Generation of sterically allowed structures was accomplished by sampling backbone torsion angles at random from α, β, P_II, or κ, as appropriate. ω-Torsions were varied at random in the range [−175.0°, −185.0°] and assigned in conjunction with backbone torsions. Each attempt was checked for collisions; if none were found, the conformer was accepted and its torsion angles were retained. Otherwise, the conformer was rejected. Rejected structures with a single atomic collision occur at the boundaries between regions; these were cataloged by φ,ψ-angle and collision type for use in assembling a collision map. Structures with multiple atomic collisions are not localized at boundary regions and were ignored.

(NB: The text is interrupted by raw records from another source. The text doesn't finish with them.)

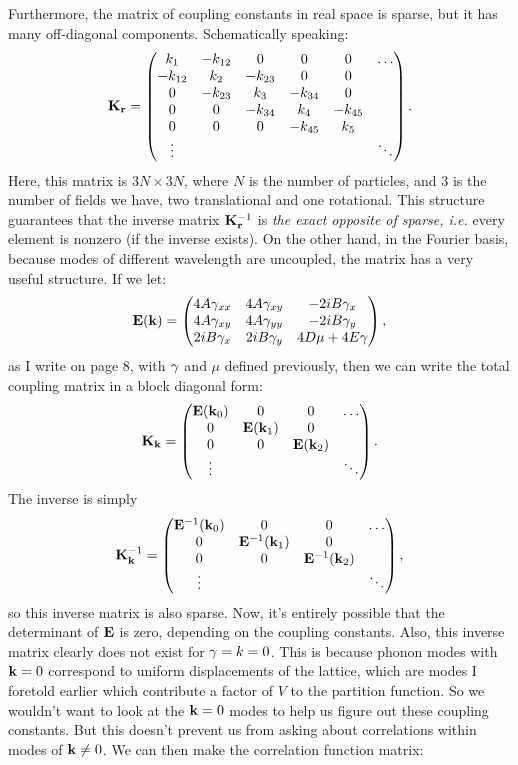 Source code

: \documentclass[12pt]{article}
\begin{document}
Furthermore, the matrix of coupling constants in real space is sparse, but it has many off-diagonal components. Schematically speaking:
\[ \mathbf{K}_{\mathbf{r}} = \left(\begin{matrix} k_1 & - k_{12} & 0 & 0 & 0 & \ldots \\ -k_{12} & k_2 & -k_{23} & 0 & 0 & \\ 0 & -k_{23} & k_3 & -k_{34} & 0 & \\ 0 & 0 & -k_{34} & k_4 & -k_{45} & \\ 0 & 0 & 0 & -k_{45} & k_5 & \\ \vdots & & & & & \ddots \end{matrix}\right).\]
Here, this matrix is $3N\times 3N$, where $N$ is the number of particles, and 3 is the number of fields we have, two translational and one rotational. This structure guarantees that the inverse matrix $\mathbf{K}_{\mathbf{r}}^{-1}$ is \emph{the exact opposite of sparse, i.e.} every element is nonzero (if the inverse exists). On the other hand, in the Fourier basis, because modes of different wavelength are uncoupled, the matrix has a very useful structure. If we let:
\[ \mathbf{E}(\mathbf{k}) = \left(\begin{matrix}4A \gamma_{xx} & 4A \gamma_{xy} & -2i B \gamma_{x} \\ 4A 
\gamma_{xy} & 4A\gamma_{yy} & - 2i B \gamma_{y} \\ 2i B \gamma_{x} & 2i B\gamma_{y} & 4D 
\mu + 4 E \gamma\end{matrix}\right),\]
as I write on page 8, with $\gamma$ and $\mu$ defined previously, then we can write the total coupling matrix in a block diagonal form:
\[ \mathbf{K}_{\mathbf{k}} = \left(\begin{matrix}\mathbf{E}(\mathbf{k}_0) & 0 & 0 & \ldots \\ 0 & \mathbf{E}(\mathbf{k}_1) & 0 & \\ 0 & 0 & \mathbf{E}(\mathbf{k}_2) & \\ \vdots & & & \ddots\end{matrix}\right).\]
The inverse is simply
\[ \mathbf{K}^{-1}_{\mathbf{k}} = \left(\begin{matrix}\mathbf{E}^{-1}(\mathbf{k}_0) & 0 & 0 & \ldots \\ 0 & \mathbf{E}^{-1}(\mathbf{k}_1) & 0 & \\ 0 & 0 & \mathbf{E}^{-1}(\mathbf{k}_2) & \\ \vdots & & & \ddots\end{matrix}\right),\]
so this inverse matrix is also sparse. Now, it's entirely possible that the determinant of $\mathbf{E}$ is zero, depending on the coupling constants. Also, this inverse matrix clearly does not exist for $\gamma=k = 0$. This is because phonon modes with $\mathbf{k} = 0$ correspond to uniform displacements of the lattice, which are modes I foretold earlier which contribute a factor of $V$ to the partition function. So we wouldn't want to look at the $\mathbf{k}  =  0$ modes to help us figure out these coupling constants. But this doesn't prevent us from asking about correlations within modes of $\mathbf{k} \neq 0$. We can then make the correlation function matrix:
\end{document}

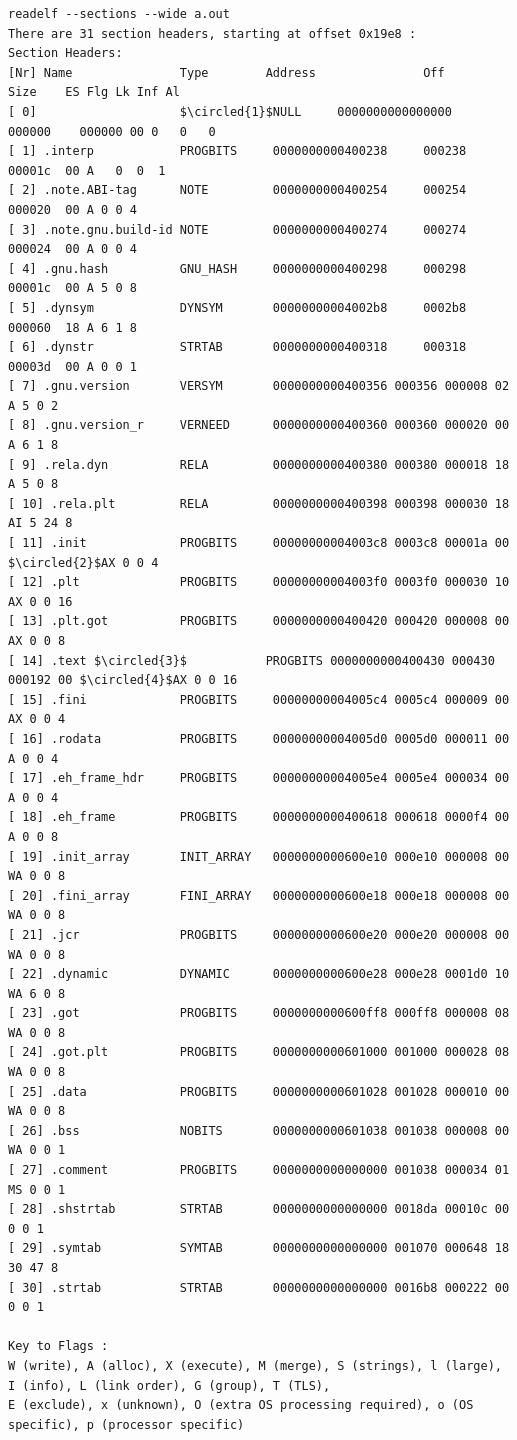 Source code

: \documentclass[]{project_plan}
\newcommand*\circled[1]{\tikz[baseline=(char.base)]{
            \node[shape=circle,draw,inner sep=2pt] (char) {#1};}}
\begin{document}
\begin{lstlisting}[mathescape]
readelf --sections --wide a.out
There are 31 section headers, starting at offset 0x19e8 :
Section Headers:
[Nr] Name               Type        Address               Off       Size    ES Flg Lk Inf Al
[ 0]                    $\circled{1}$NULL     0000000000000000     000000    000000 00 0   0   0
[ 1] .interp            PROGBITS     0000000000400238     000238    00001c  00 A   0  0  1
[ 2] .note.ABI-tag      NOTE         0000000000400254     000254    000020  00 A 0 0 4
[ 3] .note.gnu.build-id NOTE         0000000000400274     000274    000024  00 A 0 0 4
[ 4] .gnu.hash          GNU_HASH     0000000000400298     000298    00001c  00 A 5 0 8
[ 5] .dynsym            DYNSYM       00000000004002b8     0002b8    000060  18 A 6 1 8
[ 6] .dynstr            STRTAB       0000000000400318     000318    00003d  00 A 0 0 1
[ 7] .gnu.version       VERSYM       0000000000400356 000356 000008 02 A 5 0 2
[ 8] .gnu.version_r     VERNEED      0000000000400360 000360 000020 00 A 6 1 8
[ 9] .rela.dyn          RELA         0000000000400380 000380 000018 18 A 5 0 8
[ 10] .rela.plt         RELA         0000000000400398 000398 000030 18 AI 5 24 8
[ 11] .init             PROGBITS     00000000004003c8 0003c8 00001a 00 $\circled{2}$AX 0 0 4
[ 12] .plt              PROGBITS     00000000004003f0 0003f0 000030 10 AX 0 0 16
[ 13] .plt.got          PROGBITS     0000000000400420 000420 000008 00 AX 0 0 8
[ 14] .text $\circled{3}$           PROGBITS 0000000000400430 000430 000192 00 $\circled{4}$AX 0 0 16
[ 15] .fini             PROGBITS     00000000004005c4 0005c4 000009 00 AX 0 0 4
[ 16] .rodata           PROGBITS     00000000004005d0 0005d0 000011 00 A 0 0 4
[ 17] .eh_frame_hdr     PROGBITS     00000000004005e4 0005e4 000034 00 A 0 0 4
[ 18] .eh_frame         PROGBITS     0000000000400618 000618 0000f4 00 A 0 0 8
[ 19] .init_array       INIT_ARRAY   0000000000600e10 000e10 000008 00 WA 0 0 8
[ 20] .fini_array       FINI_ARRAY   0000000000600e18 000e18 000008 00 WA 0 0 8
[ 21] .jcr              PROGBITS     0000000000600e20 000e20 000008 00 WA 0 0 8
[ 22] .dynamic          DYNAMIC      0000000000600e28 000e28 0001d0 10 WA 6 0 8
[ 23] .got              PROGBITS     0000000000600ff8 000ff8 000008 08 WA 0 0 8
[ 24] .got.plt          PROGBITS     0000000000601000 001000 000028 08 WA 0 0 8
[ 25] .data             PROGBITS     0000000000601028 001028 000010 00 WA 0 0 8
[ 26] .bss              NOBITS       0000000000601038 001038 000008 00 WA 0 0 1
[ 27] .comment          PROGBITS     0000000000000000 001038 000034 01 MS 0 0 1
[ 28] .shstrtab         STRTAB       0000000000000000 0018da 00010c 00 0 0 1
[ 29] .symtab           SYMTAB       0000000000000000 001070 000648 18 30 47 8
[ 30] .strtab           STRTAB       0000000000000000 0016b8 000222 00 0 0 1

Key to Flags :
W (write), A (alloc), X (execute), M (merge), S (strings), l (large), I (info), L (link order), G (group), T (TLS),
E (exclude), x (unknown), O (extra OS processing required), o (OS specific), p (processor specific)
\end{lstlisting}
\end{document}
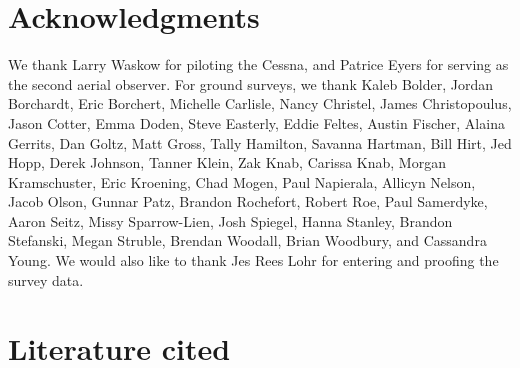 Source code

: \documentclass[
  12pt,
]{article}
\begin{document}
\newpage

\hypertarget{acknowledgments}{%
\section{Acknowledgments}\label{acknowledgments}}

We thank Larry Waskow for piloting the Cessna, and Patrice Eyers for
serving as the second aerial observer. For ground surveys, we thank
Kaleb Bolder, Jordan Borchardt, Eric Borchert, Michelle Carlisle, Nancy
Christel, James Christopoulus, Jason Cotter, Emma Doden, Steve Easterly,
Eddie Feltes, Austin Fischer, Alaina Gerrits, Dan Goltz, Matt Gross,
Tally Hamilton, Savanna Hartman, Bill Hirt, Jed Hopp, Derek Johnson,
Tanner Klein, Zak Knab, Carissa Knab, Morgan Kramschuster, Eric
Kroening, Chad Mogen, Paul Napierala, Allicyn Nelson, Jacob Olson,
Gunnar Patz, Brandon Rochefort, Robert Roe, Paul Samerdyke, Aaron Seitz,
Missy Sparrow-Lien, Josh Spiegel, Hanna Stanley, Brandon Stefanski,
Megan Struble, Brendan Woodall, Brian Woodbury, and Cassandra Young. We
would also like to thank Jes Rees Lohr for entering and proofing the
survey data.

\newpage

\hypertarget{literature-cited}{%
\section{Literature cited}\label{literature-cited}}
\end{document}
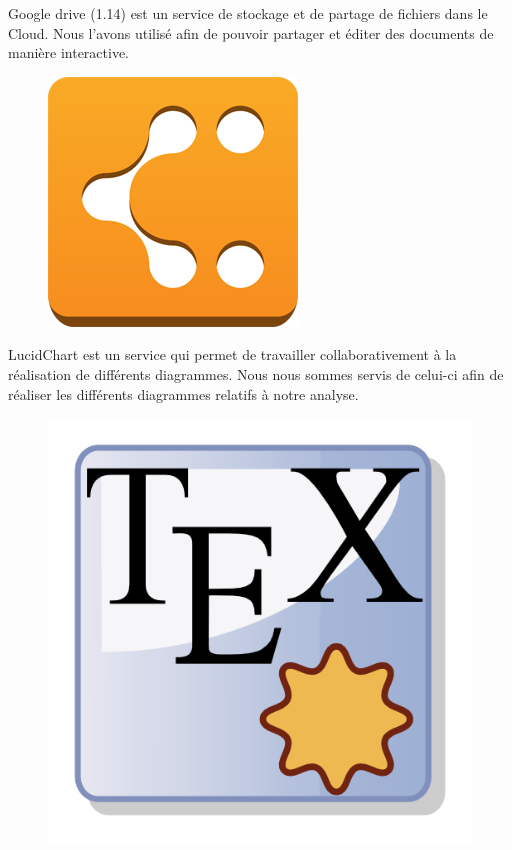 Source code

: \documentclass[17pts]{report}
\begin{document}
Google drive (1.14) est un service de stockage et de partage de fichiers dans
le Cloud. Nous l'avons utilisé afin de pouvoir partager et éditer des documents
de manière interactive.\\

\begin{figure}[H]
    \includegraphics[scale=0.15]{illustrations/lucidchart.png}
    \centering
\end{figure}

LucidChart est un service qui permet de travailler collaborativement à la
réalisation de différents diagrammes. Nous nous sommes servis de celui-ci afin
de réaliser les différents diagrammes relatifs à notre analyse.\\

\begin{figure}[H]
    \includegraphics[scale=1.1]{illustrations/texmaker.png}
    \centering
\end{figure}
\end{document}
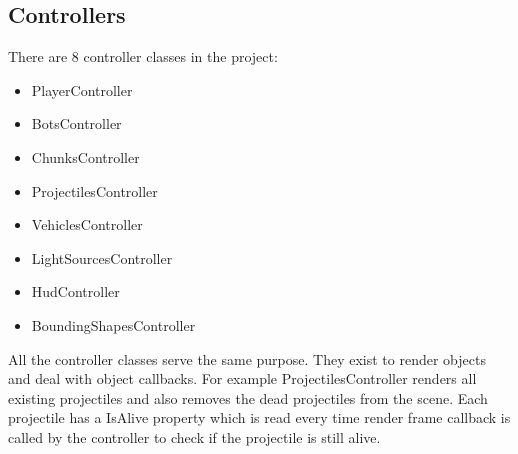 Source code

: \subsection{Controllers}

There are 8 controller classes in the project:

\begin{itemize}
    \item PlayerController
    \item BotsController
    \item ChunksController
    \item ProjectilesController
    \item VehiclesController
    \item LightSourcesController
    \item HudController
    \item BoundingShapesController
\end{itemize}

All the controller classes serve the same purpose.
They exist to render objects and deal with object callbacks.
For example ProjectilesController renders all existing projectiles and also removes the dead projectiles from the scene.
Each projectile has a IsAlive property which is read every time render frame callback is called by the controller to check if the projectile is still alive.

Hard sphere atomic radii from Word et al. (1999) are among the most conservative in the literature and were adopted for this study (Table 1). These radii were further scaled by a factor of 0.95, ensuring that the observed collisions are not methodological artifacts. The overall robustness of our results was tested extensively by determining the degree to which steric restrictions persist as radii diminish (described below). The collisions identified in this study do not include those with hydrogen atoms. Inclusion of hydrogens would have enlarged the effective radii and, consequently, imposed further restrictions on available conformational space.

Table 1.

Hard sphere radii

Atom type	Radius (Å)a	Scaled radius (Å)b
Carbon	1.75	1.66
Carbonyl Carbon	1.65	1.57
Nitrogen	1.55	1.47
Oxygen	1.40	1.33

^a Atomic radii taken from Word et al. (1999).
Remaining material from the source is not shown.